Ein Initiationsritus ist ein festgelegter Ablauf von Handlungen, in dem der Übergang eines Individuums vom Kind bzw. Jugendlichen zum Erwachsenen, die Aufnahme von jemandem in eine Gruppe oder auch die Einweihung in ein Geheimnis begangen wird, die Initiation. Eine Initiation bezeichnet also die Einführung eines Außenstehenden (Anwärters) in eine soziale Gemeinschaft oder seinen Aufstieg in einen anderen Seinszustand wie eben vom Kind zum Erwachsenen, vom Novizen zum Mönch bzw. zur Nonne oder vom Laien zum Schamanen bzw. zur Schamanin. Der Hauptfall der Initiation ist die Pubertäts- und Stammesinitiation der Stammesgesellschaften und die daraus hervorgegangene Initiation der antiken Mysterienkulte. Der Schritt ins Erwachsenenleben ist für einen Äthiopier z.B. ein Sprung über eine Reihe von Rindern. Ein Zentralafrikaner muss sich auf einen Baum wagen, um an Honig für seinen Stamm zu kommen. Initiationsriten entstammen im Wesentlichen der archaischen Vergangenheit der Menschheit. Dass es solche Riten in allen Kulturen gibt, sagt nichts über deren Notwendigkeit, doch kann man vermuten, dass Menschen solche Riten benötigen, damit sie einerseits nicht mehr oder weniger lange Zeit in für sie ungewissen Zwischenwelten leben.
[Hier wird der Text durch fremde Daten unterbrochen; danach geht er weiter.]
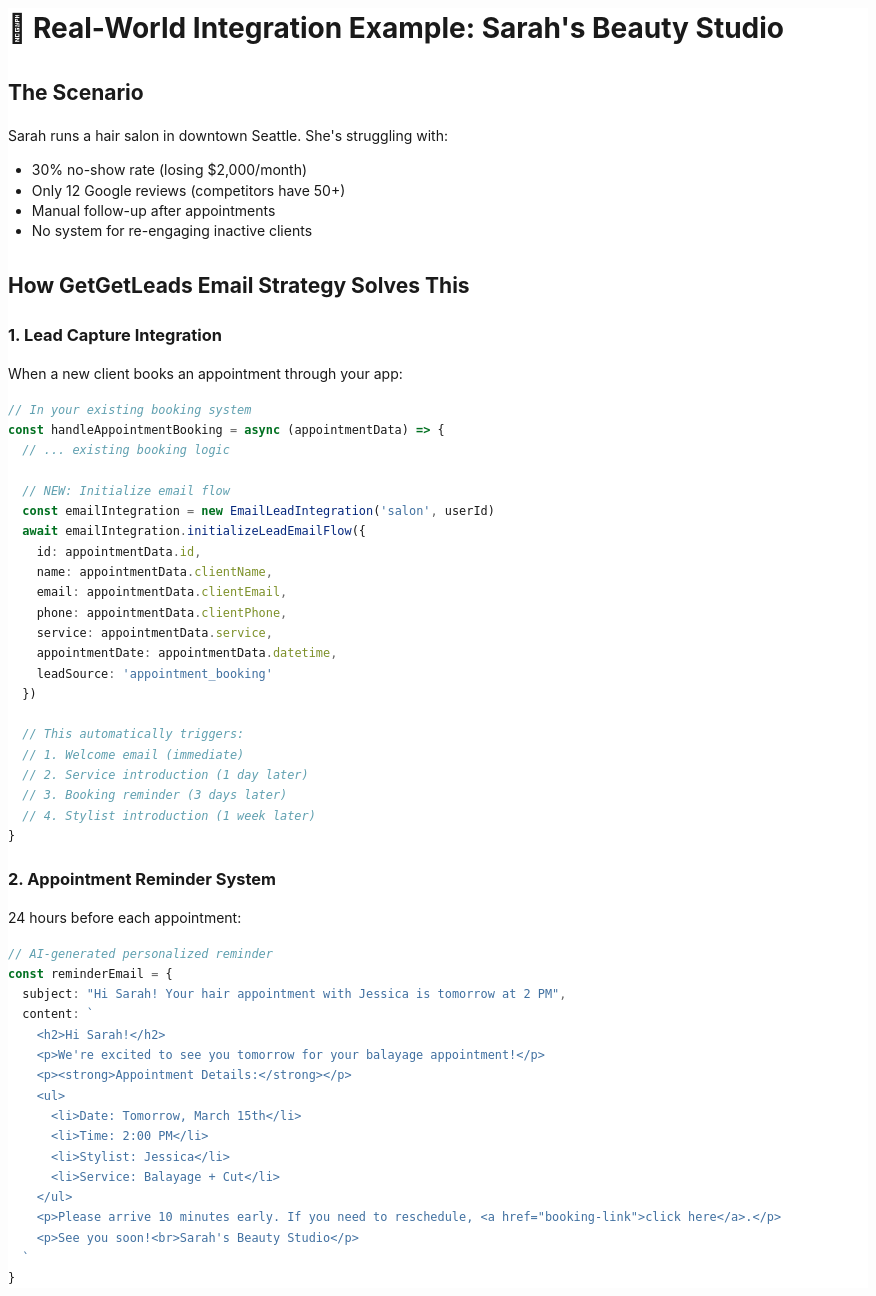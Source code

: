 # 🚀 Real-World Integration Example: Sarah's Beauty Studio

## The Scenario
Sarah runs a hair salon in downtown Seattle. She's struggling with:
- 30% no-show rate (losing $2,000/month)
- Only 12 Google reviews (competitors have 50+)
- Manual follow-up after appointments
- No system for re-engaging inactive clients

## How GetGetLeads Email Strategy Solves This

### 1. **Lead Capture Integration**
When a new client books an appointment through your app:

```typescript
// In your existing booking system
const handleAppointmentBooking = async (appointmentData) => {
  // ... existing booking logic
  
  // NEW: Initialize email flow
  const emailIntegration = new EmailLeadIntegration('salon', userId)
  await emailIntegration.initializeLeadEmailFlow({
    id: appointmentData.id,
    name: appointmentData.clientName,
    email: appointmentData.clientEmail,
    phone: appointmentData.clientPhone,
    service: appointmentData.service,
    appointmentDate: appointmentData.datetime,
    leadSource: 'appointment_booking'
  })
  
  // This automatically triggers:
  // 1. Welcome email (immediate)
  // 2. Service introduction (1 day later)
  // 3. Booking reminder (3 days later)
  // 4. Stylist introduction (1 week later)
}
```

### 2. **Appointment Reminder System**
24 hours before each appointment:

```typescript
// AI-generated personalized reminder
const reminderEmail = {
  subject: "Hi Sarah! Your hair appointment with Jessica is tomorrow at 2 PM",
  content: `
    <h2>Hi Sarah!</h2>
    <p>We're excited to see you tomorrow for your balayage appointment!</p>
    <p><strong>Appointment Details:</strong></p>
    <ul>
      <li>Date: Tomorrow, March 15th</li>
      <li>Time: 2:00 PM</li>
      <li>Stylist: Jessica</li>
      <li>Service: Balayage + Cut</li>
    </ul>
    <p>Please arrive 10 minutes early. If you need to reschedule, <a href="booking-link">click here</a>.</p>
    <p>See you soon!<br>Sarah's Beauty Studio</p>
  `
}
```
Besonders wichtig scheinen diese Riten bei allem zu sein, was mit Sexualität zu tun hat.


Bei den Sambia – eine Ethnie in den südlichen Randgebieten der Eastern Highlands Province in Papua-Neuguinea – ist die Initiation des Knaben zum jungen Mann durch eine längere Phase institutionalisierter Homosexualität gekennzeichnet. Ab dem 7. Lebensjahr, das von einer sehr engen Mutterbindung erfüllt ist, wird der Knabe in eine neue Welt versetzt, die aussschließlich aus Männern besteht und sexuelle Kontakte beinhaltet. Durch Fellatio an Jugendlichen bzw. jungen Männern erwirbt der Knabe männliche Stärke durch die Energie des Spermas, um zu einem mutigen und wilden Krieger zu werden. Ab etwa zwanzig wird er exogam mit einem vorpubertären Mädchen verheiratet, wobei Ehen als politische Allianzen zwischen feindlichen Gruppen geschlossen werden und der Ehefrau deshalb mit Misstrauen und Vorsicht begegnet wird. Nach einer zweijährigen Übergangszeit mit Fellatio durch die Ehefrau findet der erste Geschlechtsverkehr mit der mittlerweile gebärfähigen Frau statt. Nach der Geburt des ersten Kindes und der damit abgeschlossenen Initiationsphase erfolgen ausschließlich heterosexuelle Kontakte (Herdt, 1994).

Literatur

Herdt, Gilbert (1994). Guardians of the Flutes. Chicago: The University of Chicago Press.